Forget about BINARY_CHECKSUM in SQL Server!

Forget about BINARY_CHECKSUM in SQL Server!

checksum smallSQL Server has a few functions that allow calculating a hash from a single value or multiple values. They could be very useful if they worked reliably. Unfortunately, they do not. This article shows how to use CHECKSUM and BINARY_CHECKSUM functions and why you should not rely on them. And I do not only mean the collision probability!

What is BINARY_CHECKSUM

Both CHECKSUM and BINARY_CHECKSUM calculate a checksum for a row or a list of values. For example:

select checksum(2), checksum('dfga', 4), checksum(getDate(), 'OVdovudwkda4', 'ddsdg')

checksum samples

select binary_checksum(*)
from USERS

checksum row samplesThe idea is to shorten the input parameters to a single value that is easy to compare.

checksum concept

If two sets have different checksums, it means that they are different.

It seems like a perfect solution when you have a table with multiple columns and you need a way to easily check which rows changed or to find duplicates. It should be enough to calculate a checksum for each row, save them somewhere and after a while do the same and compare the results.
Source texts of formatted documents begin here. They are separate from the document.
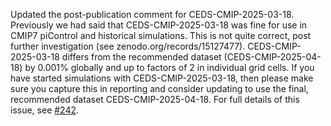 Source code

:Updated the post-publication comment for CEDS-CMIP-2025-03-18.
Previously we had said that CEDS-CMIP-2025-03-18 was fine for use in CMIP7 piControl and historical simulations.
This is not quite correct, post further investigation (see zenodo.org/records/15127477).
CEDS-CMIP-2025-03-18 differs from the recommended dataset (CEDS-CMIP-2025-04-18) by 0.001% globally and up to factors of 2 in individual grid cells.
If you have started simulations with CEDS-CMIP-2025-03-18,
then please make sure you capture this in reporting and consider updating to use the final, recommended dataset CEDS-CMIP-2025-04-18.
For full details of this issue, see [#242](https://github.com/PCMDI/input4MIPs_CVs/issues/242).
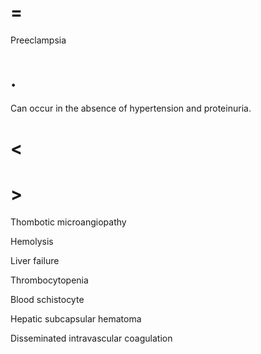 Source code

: # =

Preeclampsia

# .

Can occur in the absence of hypertension and proteinuria.

# <

# >

Thombotic microangiopathy

Hemolysis

Liver failure

Thrombocytopenia

Blood schistocyte

Hepatic subcapsular hematoma

Disseminated intravascular coagulation
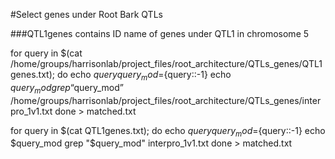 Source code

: #Select genes under Root Bark QTLs

###QTL1genes contains ID name of genes under QTL1 in chromosome 5

for query in $(cat /home/groups/harrisonlab/project_files/root_architecture/QTLs_genes/QTL1genes.txt); do
echo $query
query_mod=${query::-1}
echo $query_mod
grep “$query_mod” /home/groups/harrisonlab/project_files/root_architecture/QTLs_genes/interpro_1v1.txt
done > matched.txt


for query in $(cat QTL1genes.txt); do
echo $query
query_mod=${query::-1}
echo $query_mod
grep "$query_mod" interpro_1v1.txt
done > matched.txt
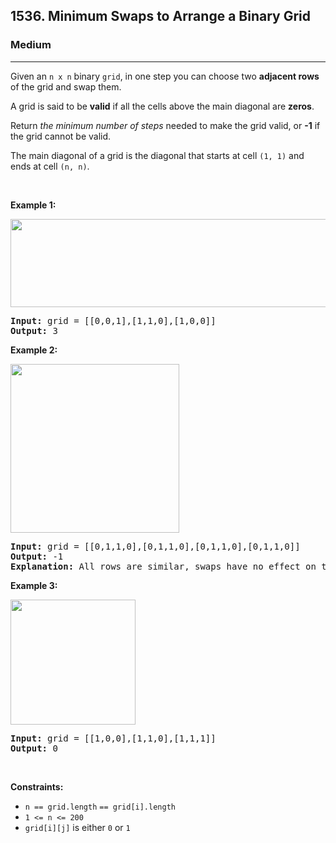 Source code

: <h2>1536. Minimum Swaps to Arrange a Binary Grid</h2><h3>Medium</h3><hr><div><p>Given an <code>n x n</code> binary <code>grid</code>, in one step you can choose two <strong>adjacent rows</strong> of the grid and swap them.</p>

<p>A grid is said to be <strong>valid</strong> if all the cells above the main diagonal are <strong>zeros</strong>.</p>

<p>Return <em>the minimum number of steps</em> needed to make the grid valid, or <strong>-1</strong> if the grid cannot be valid.</p>

<p>The main diagonal of a grid is the diagonal that starts at cell <code>(1, 1)</code> and ends at cell <code>(n, n)</code>.</p>

<p>&nbsp;</p>
<p><strong>Example 1:</strong></p>
<img alt="" src="https://assets.leetcode.com/uploads/2020/07/28/fw.jpg" style="width: 750px; height: 141px;">
<pre><strong>Input:</strong> grid = [[0,0,1],[1,1,0],[1,0,0]]
<strong>Output:</strong> 3
</pre>

<p><strong>Example 2:</strong></p>
<img alt="" src="https://assets.leetcode.com/uploads/2020/07/16/e2.jpg" style="width: 270px; height: 270px;">
<pre><strong>Input:</strong> grid = [[0,1,1,0],[0,1,1,0],[0,1,1,0],[0,1,1,0]]
<strong>Output:</strong> -1
<strong>Explanation:</strong> All rows are similar, swaps have no effect on the grid.
</pre>

<p><strong>Example 3:</strong></p>
<img alt="" src="https://assets.leetcode.com/uploads/2020/07/16/e3.jpg" style="width: 200px; height: 200px;">
<pre><strong>Input:</strong> grid = [[1,0,0],[1,1,0],[1,1,1]]
<strong>Output:</strong> 0
</pre>

<p>&nbsp;</p>
<p><strong>Constraints:</strong></p>

<ul>
	<li><code>n == grid.length</code> <code>== grid[i].length</code></li>
	<li><code>1 &lt;= n &lt;= 200</code></li>
	<li><code>grid[i][j]</code> is either <code>0</code> or <code>1</code></li>
</ul>
</div>
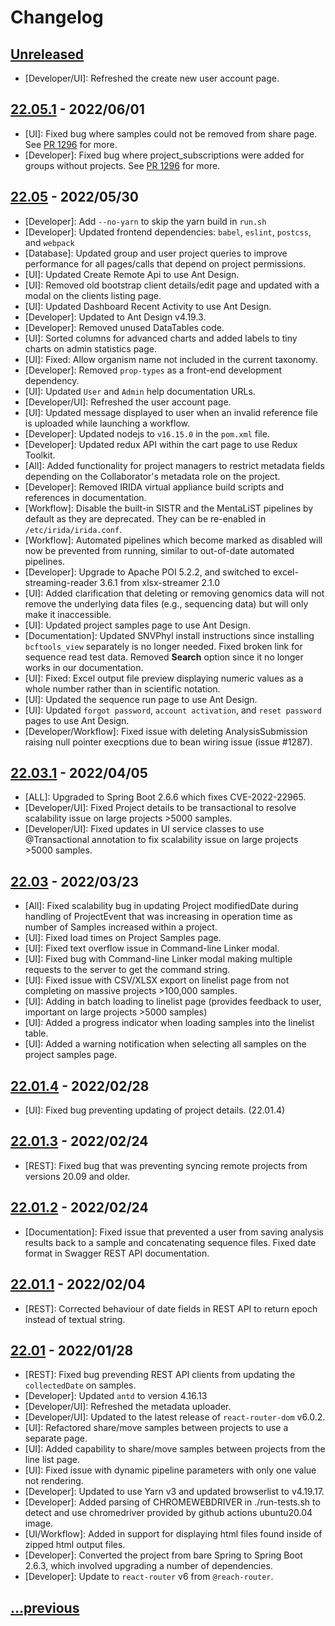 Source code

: 
# Changelog

## [Unreleased]
* [Developer/UI]: Refreshed the create new user account page.

## [22.05.1] - 2022/06/01
* [UI]: Fixed bug where samples could not be removed from share page. See [PR 1296](https://github.com/phac-nml/irida/pull/1296) for more.
* [Developer]: Fixed bug where project_subscriptions were added for groups without projects. See [PR 1296](https://github.com/phac-nml/irida/pull/1296) for more.

## [22.05] - 2022/05/30
* [Developer]: Add `--no-yarn` to skip the yarn build in `run.sh`
* [Developer]: Updated frontend dependencies: `babel`, `eslint`, `postcss`, and `webpack`
* [Database]: Updated group and user project queries to improve performance for all pages/calls that depend on project permissions.
* [UI]: Updated Create Remote Api to use Ant Design.
* [UI]: Removed old bootstrap client details/edit page and updated with a modal on the clients listing page.
* [UI]: Updated Dashboard Recent Activity to use Ant Design.
* [Developer]: Updated to Ant Design v4.19.3.
* [Developer]: Removed unused DataTables code.
* [UI]: Sorted columns for advanced charts and added labels to tiny charts on admin statistics page.
* [UI]: Fixed: Allow organism name not included in the current taxonomy.
* [Developer]: Removed `prop-types` as a front-end development dependency.
* [UI]: Updated `User` and `Admin` help documentation URLs.
* [Developer/UI]: Refreshed the user account page.
* [UI]: Updated message displayed to user when an invalid reference file is uploaded while launching a workflow.
* [Developer]: Updated nodejs to `v16.15.0` in the `pom.xml` file.
* [Developer]: Updated redux API within the cart page to use Redux Toolkit.
* [All]: Added functionality for project managers to restrict metadata fields depending on the Collaborator's metadata role on the project.
* [Developer]: Removed IRIDA virtual appliance build scripts and references in documentation.
* [Workflow]: Disable the built-in SISTR and the MentaLiST pipelines by default as they are deprecated. They can be re-enabled in `/etc/irida/irida.conf`.
* [Workflow]: Automated pipelines which become marked as disabled will now be prevented from running, similar to out-of-date automated pipelines.
* [Developer]: Upgrade to Apache POI 5.2.2, and switched to excel-streaming-reader 3.6.1 from xlsx-streamer 2.1.0
* [UI]: Added clarification that deleting or removing genomics data will not remove the underlying data files (e.g., sequencing data) but will only make it inaccessible.
* [UI]: Updated project samples page to use Ant Design.
* [Documentation]: Updated SNVPhyl install instructions since installing `bcftools_view` separately is no longer needed. Fixed broken link for sequence read test data. Removed **Search** option since it no longer works in our documentation.
* [UI]: Fixed: Excel output file preview displaying numeric values as a whole number rather than in scientific notation.
* [UI]: Updated the sequence run page to use Ant Design.
* [UI]: Updated `forgot password`, `account activation`, and `reset password` pages to use Ant Design.
* [Developer/Workflow]: Fixed issue with deleting AnalysisSubmission raising null pointer execptions due to bean wiring issue (issue #1287).

## [22.03.1] - 2022/04/05
* [ALL]: Upgraded to Spring Boot 2.6.6 which fixes CVE-2022-22965.
* [Developer/UI]: Fixed Project details to be transactional to resolve scalability issue on large projects >5000 samples.
* [Developer/UI]: Fixed updates in UI service classes to use @Transactional annotation to fix scalability issue on large projects >5000 samples.

## [22.03] - 2022/03/23
* [All]: Fixed scalability bug in updating Project modifiedDate during handling of ProjectEvent that was increasing in
  operation time as number of Samples increased within a project.
* [UI]: Fixed load times on Project Samples page.
* [UI]: Fixed text overflow issue in Command-line Linker modal.
* [UI]: Fixed bug with Command-line Linker modal making multiple requests to the server to get the command string.
* [UI]: Fixed issue with CSV/XLSX export on linelist page from not completing on massive projects >100,000 samples.
* [UI]: Adding in batch loading to linelist page (provides feedback to user, important on large projects >5000 samples)
* [UI]: Added a progress indicator when loading samples into the linelist table.
* [UI]: Added a warning notification when selecting all samples on the project samples page.

## [22.01.4] - 2022/02/28
* [UI]: Fixed bug preventing updating of project details. (22.01.4)

## [22.01.3] - 2022/02/24
* [REST]: Fixed bug that was preventing syncing remote projects from versions 20.09 and older.

## [22.01.2] - 2022/02/24
* [Documentation]: Fixed issue that prevented a user from saving analysis results back to a sample and concatenating sequence files. Fixed date format in Swagger REST API documentation.

## [22.01.1] - 2022/02/04
* [REST]: Corrected behaviour of date fields in REST API to return epoch instead of textual string.

## [22.01] - 2022/01/28
* [REST]: Fixed bug prevending REST API clients from updating the `collectedDate` on samples.
* [Developer]: Updated `antd` to version 4.16.13
* [Developer/UI]: Refreshed the metadata uploader.
* [Developer/UI]: Updated to the latest release of `react-router-dom` v6.0.2.
* [UI]: Refactored share/move samples between projects to use a separate page.
* [UI]: Added capability to share/move samples between projects from the line list page.
* [UI]: Fixed issue with dynamic pipeline parameters with only one value not rendering.
* [Developer]: Updated to use Yarn v3 and updated browserlist to v4.19.17.
* [Developer]: Added parsing of CHROMEWEBDRIVER in ./run-tests.sh to detect and use chromedriver provided by github actions ubuntu20.04 image.
* [UI/Workflow]: Added in support for displaying html files found inside of zipped html output files.
* [Developer]: Converted the project from bare Spring to Spring Boot 2.6.3, which involved upgrading a number of
  dependencies.
* [Developer]: Update to `react-router` v6 from `@reach-router`.

## [...previous](https://github.com/phac-nml/irida/blob/21.09.2/CHANGELOG.md)

[Unreleased]: https://github.com/phac-nml/irida/compare/22.05.1...HEAD

[22.05.1]: https://github.com/phac-nml/irida/compare/22.05...22.05.1
[22.05]: https://github.com/phac-nml/irida/compare/22.03.1...22.05
[22.03.1]: https://github.com/phac-nml/irida/compare/22.03...22.03.1
[22.03]: https://github.com/phac-nml/irida/compare/22.01.4...22.03
[22.01.4]: https://github.com/phac-nml/irida/compare/22.01.3...22.01.4
[22.01.3]: https://github.com/phac-nml/irida/compare/22.01.2...22.01.3
[22.01.2]: https://github.com/phac-nml/irida/compare/22.01.1...22.01.2
[22.01.1]: https://github.com/phac-nml/irida/compare/22.01...22.01.1
[22.01]: https://github.com/phac-nml/irida/compare/21.09.2...22.01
The rows for which the previous and the current checksums are different, have changed.

 

Collision probability problem

From mathematical point of view it is obvious that the same checksum does not imply identity of the rows. A checksum means shortening information from the input which is the same as loosing a part of it. For example 1024 bytes of information is shortened to 4 bytes (int). It must mean that many different inputs exist that produce the same checksum. Actually, for some (or even all) checksums there are infinite number of inputs that can be shortened to them using BINARY_CHECKSUM function.

Moreover, the collision probability is pretty high as there are only 4 bytes for a checksum in SQL Server.

 

Sign of numbers with decimal part

The probability is not the worst problem of BINARY_CHECKSUM in my opinion. There are ways to build different inputs with the same checksum on purpose. One of the methods is changing a sign of a number with a decimal part.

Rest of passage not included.